◆ EXERCISE OBJECTIVE: In the records below, find each line containing the word "dependencies" and copy it.

◆ RECORDS FOR THIS EXERCISE:
---

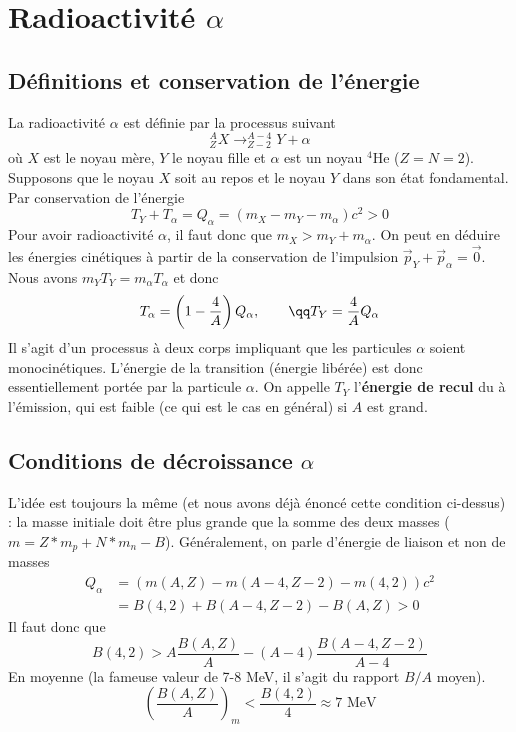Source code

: \chapter{Radioactivité $\alpha$}
\section{Définitions et conservation de l'énergie}
La radioactivité $\alpha$ est définie par la processus suivant
\begin{equation}
^A_ZX \to ^{A-4}_{Z-2}Y + \alpha
\end{equation}
où $X$ est le noyau mère, $Y$ le noyau fille et $\alpha$ est un noyau $^4$He ($Z=N=2$). Supposons que le 
noyau $X$ soit au repos et le noyau $Y$ dans son état fondamental. Par conservation de l'énergie
\begin{equation}
T_Y+T_\alpha = Q_\alpha = (m_X-m_Y-m_\alpha)c^2 > 0
\end{equation}
Pour avoir radioactivité $\alpha$, il faut donc que $m_X > m_Y+m_\alpha$. On peut en déduire les énergies 
cinétiques à partir de la conservation de l'impulsion $\vec{p}_Y+\vec{p}_\alpha=\vec0$. Nous avons $m_YT_Y=
m_\alpha T_\alpha$ et donc
\begin{equation}
T_\alpha = \left(1-\frac{4}{A}\right)Q_\alpha,\qquad\qq T_Y= \frac{4}{A}Q_\alpha
\end{equation}
Il s'agit d'un processus à deux corps impliquant que les particules $\alpha$ soient monocinétiques. 
L'énergie de la transition (énergie libérée) est donc essentiellement portée par la particule $\alpha$. On
appelle $T_Y$ l'\textbf{énergie de recul} du à l’émission, qui est faible (ce qui est le cas en général) si
$A$ est grand.

\section{Conditions de décroissance $\alpha$}
L'idée est toujours la même (et nous avons déjà énoncé cette condition ci-dessus) : la masse initiale doit être
plus grande que la somme des deux masses ($m=Z*m_p+N*m_n-B$). Généralement, on parle d'énergie de liaison et non de
masses
\begin{equation}
\begin{array}{ll}
Q_\alpha &= (m(A,Z)-m(A-4,Z-2)-m(4,2))c^2\\
&= B(4,2)+B(A-4,Z-2)-B(A,Z) >0
\end{array}
\end{equation}
Il faut donc que
\begin{equation}
B(4,2) > A\frac{B(A,Z)}{A}-(A-4)\frac{B(A-4,Z-2)}{A-4}
\end{equation}
En moyenne (la fameuse valeur de 7-8 MeV, il s'agit du rapport $B/A$ moyen).
\begin{equation}
\left(\frac{B(A,Z)}{A}\right)_m < \frac{B(4,2)}{4}\approx 7\text{ MeV}
\end{equation}

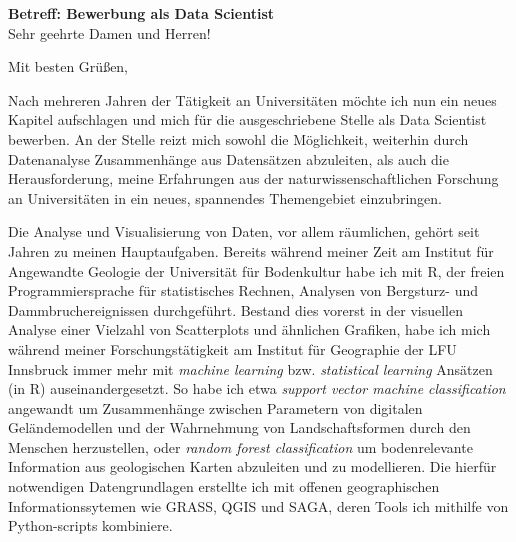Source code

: \documentclass[11pt,a4paper,sans]{moderncv}        %
\begin{document}
\renewcommand*{\bibliographyhead}[1]{}

\date{19. Februar 2018}
\opening{\textbf{Betreff: Bewerbung als Data Scientist} \\[0.5cm]     Sehr geehrte Damen und Herren!}
\closing{Mit besten Gr\"{u}{\ss}en,}

\makelettertitle
\justify
\vspace{-0.5cm} %

Nach mehreren Jahren der T\"atigkeit an Universit\"aten m\"ochte ich nun ein neues Kapitel aufschlagen und mich f\"ur die ausgeschriebene Stelle als Data Scientist bewerben. An der Stelle reizt mich sowohl die M\"oglichkeit, weiterhin durch Datenanalyse Zusammenh\"ange aus Datens\"atzen abzuleiten, als auch die Herausforderung, meine Erfahrungen aus der naturwissenschaftlichen Forschung  an Universit\"aten in ein neues, spannendes Themengebiet einzubringen.

Die Analyse und Visualisierung von Daten, vor allem r\"aumlichen, geh\"ort seit Jahren zu meinen Hauptaufgaben. Bereits w\"ahrend meiner Zeit am Institut f\"ur Angewandte Geologie der Universit\"at f\"ur Bodenkultur habe ich mit R, der freien Programmiersprache f\"ur  statistisches Rechnen, Analysen von Bergsturz- und Dammbruchereignissen durchgef\"uhrt. Bestand dies vorerst in der visuellen Analyse einer Vielzahl von Scatterplots und \"ahnlichen Grafiken, habe ich mich w\"ahrend meiner Forschungst\"atigkeit am Institut f\"ur Geographie der LFU Innsbruck immer mehr mit  \emph{machine learning} bzw. \emph{statistical learning} Ans\"atzen (in R) auseinandergesetzt. So habe ich etwa \emph{support vector machine classification} angewandt um Zusammenh\"ange zwischen Parametern von digitalen Gel\"andemodellen und der Wahrnehmung von Landschaftsformen durch den Menschen herzustellen, oder \emph{random forest classification} um bodenrelevante Information aus geologischen Karten abzuleiten und zu modellieren. Die hierf\"ur notwendigen Datengrundlagen erstellte ich mit offenen geographischen Informationssytemen wie GRASS, QGIS und SAGA, deren Tools ich mithilfe von Python-scripts kombiniere. 
\end{document}
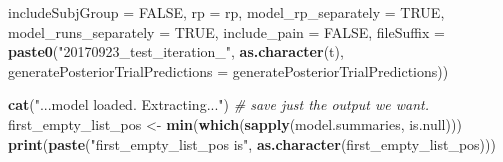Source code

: \documentclass[]{article}
\newenvironment{Shaded}{\begin{snugshade}}{\end{snugshade}}
\newcommand{\KeywordTok}[1]{\textcolor[rgb]{0.13,0.29,0.53}{\textbf{{#1}}}}
\newcommand{\DataTypeTok}[1]{\textcolor[rgb]{0.13,0.29,0.53}{{#1}}}
\newcommand{\StringTok}[1]{\textcolor[rgb]{0.31,0.60,0.02}{{#1}}}
\newcommand{\CommentTok}[1]{\textcolor[rgb]{0.56,0.35,0.01}{\textit{{#1}}}}
\newcommand{\OtherTok}[1]{\textcolor[rgb]{0.56,0.35,0.01}{{#1}}}
\newcommand{\NormalTok}[1]{{#1}}
\begin{document}
\begin{Shaded}
\begin{Highlighting}[]
{{                  \DataTypeTok{includeSubjGroup =} \OtherTok{FALSE}\NormalTok{, }\DataTypeTok{rp =} \NormalTok{rp, }\DataTypeTok{model_rp_separately =} \OtherTok{TRUE}\NormalTok{, }
                  \DataTypeTok{model_runs_separately =} \OtherTok{TRUE}\NormalTok{, }\DataTypeTok{include_pain =} \OtherTok{FALSE}\NormalTok{, }\DataTypeTok{fileSuffix =} \KeywordTok{paste0}\NormalTok{(}\StringTok{"20170923_test_iteration_"}\NormalTok{, }
                    \KeywordTok{as.character}\NormalTok{(t), }\DataTypeTok{generatePosteriorTrialPredictions =} \NormalTok{generatePosteriorTrialPredictions))}
                
                \KeywordTok{cat}\NormalTok{(}\StringTok{"...model loaded. Extracting..."}\NormalTok{)}
                \CommentTok{# save just the output we want.}
                \NormalTok{first_empty_list_pos <-}\StringTok{ }\KeywordTok{min}\NormalTok{(}\KeywordTok{which}\NormalTok{(}\KeywordTok{sapply}\NormalTok{(model.summaries, is.null)))}
                \KeywordTok{print}\NormalTok{(}\KeywordTok{paste}\NormalTok{(}\StringTok{"first_empty_list_pos is"}\NormalTok{, }\KeywordTok{as.character}\NormalTok{(first_empty_list_pos)))}
                
}}
\end{Highlighting}
\end{Shaded}
\end{document}
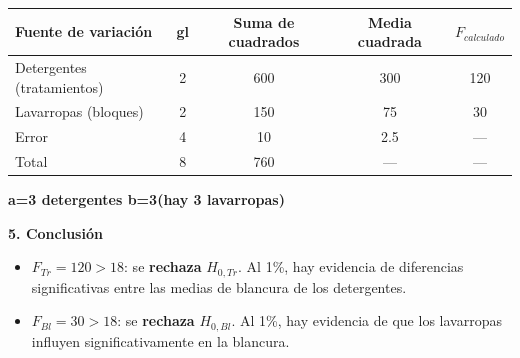 \documentclass[10pt,a4paper]{article}
\begin{document}
\begin{center}
\vspace{-2pt}
{\small
\begin{tabular}{l c c c c}
\toprule
\textbf{Fuente de variación} & \textbf{gl} & \textbf{Suma de cuadrados} & \textbf{Media cuadrada} & $F_{calculado}$ \\
\midrule
Detergentes (tratamientos) & 2 & 600 & 300 & 120 \\
Lavarropas (bloques) & 2 & 150 & 75 & 30 \\
Error & 4 & 10 & 2.5 & --- \\
\midrule
Total & 8 & 760 & --- & --- \\
\bottomrule
\end{tabular}
}
\end{center}

\hfill\textbf{a=3 detergentes \quad b=3(hay 3 lavarropas)}

\textbf{5. Conclusión}
\begin{itemize}[leftmargin=16pt,itemsep=1pt,topsep=1pt,parsep=0pt]
  \item $F_{Tr}=120>18$: se \textbf{rechaza} $H_{0,Tr}$. Al 1\%, hay evidencia de diferencias significativas entre las medias de blancura de los detergentes.
  \item $F_{Bl}=30>18$: se \textbf{rechaza} $H_{0,Bl}$. Al 1\%, hay evidencia de que los lavarropas influyen significativamente en la blancura.
\end{itemize}
\end{document}
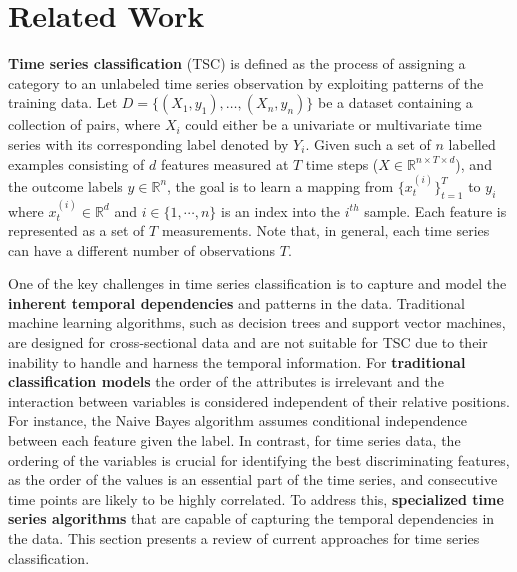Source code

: \section{Related Work}\label{sec:related_work_4}

\textbf{Time series classification} (TSC) is defined as the process of assigning a category to an unlabeled time series observation by exploiting patterns of the training data.
Let 
$D=\{(X_{1}, y_{1}), \ldots, (X_{n}, y_{n})\}$ 
be a dataset containing a collection of pairs, where $X_{i}$ could either be a univariate or multivariate time series with its corresponding label denoted by $Y_{i}$.
Given such a set of $n$ labelled examples consisting of $d$ features measured at $T$ time steps ($X \in \mathbb{R}^{n \times T \times d}$), and the outcome labels $y \in \mathbb{R}^{n}$, the goal is to learn a mapping from $\{x_{t}^{(i)}\}_{t=1}^{T}$ to $y_{i}$ where $x_{t}^{(i)} \in \mathbb{R}^{d}$ and $i \in \{1,\cdots,n\}$ is an index into the $i^{th}$ sample. Each feature is represented as a set of $T$ measurements. 
Note that, in general, each time series can have a different number of observations $T$.


One of the key challenges in time series classification is to capture and model the \textbf{inherent temporal dependencies} and patterns in the data. Traditional machine learning algorithms, such as decision trees and support vector machines, are designed for cross-sectional data and are not suitable for TSC due to their inability to handle and harness the temporal information. 
For \textbf{traditional classification models} the order of the attributes is irrelevant and the interaction between variables is considered independent of their relative positions. 
For instance, the Naive Bayes algorithm assumes conditional independence between each feature given the label.
In contrast, for time series data, the ordering of the variables is crucial for identifying the best discriminating features, as the order of the values is an essential part of the time series, and consecutive time points are likely to be highly correlated. 
To address this, \textbf{specialized time series algorithms} that are capable of capturing the temporal dependencies in the data. This section presents a review of current approaches for time series classification.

---

◆ ANSWER SPACE:
One of the key challenges in time series classification is to capture and model the \textbf{inherent temporal dependencies} and patterns in the data. Traditional machine learning algorithms, such as decision trees and support vector machines, are designed for cross-sectional data and are not suitable for TSC due to their inability to handle and harness the temporal information. 
To address this, \textbf{specialized time series algorithms} that are capable of capturing the temporal dependencies in the data. This section presents a review of current approaches for time series classification.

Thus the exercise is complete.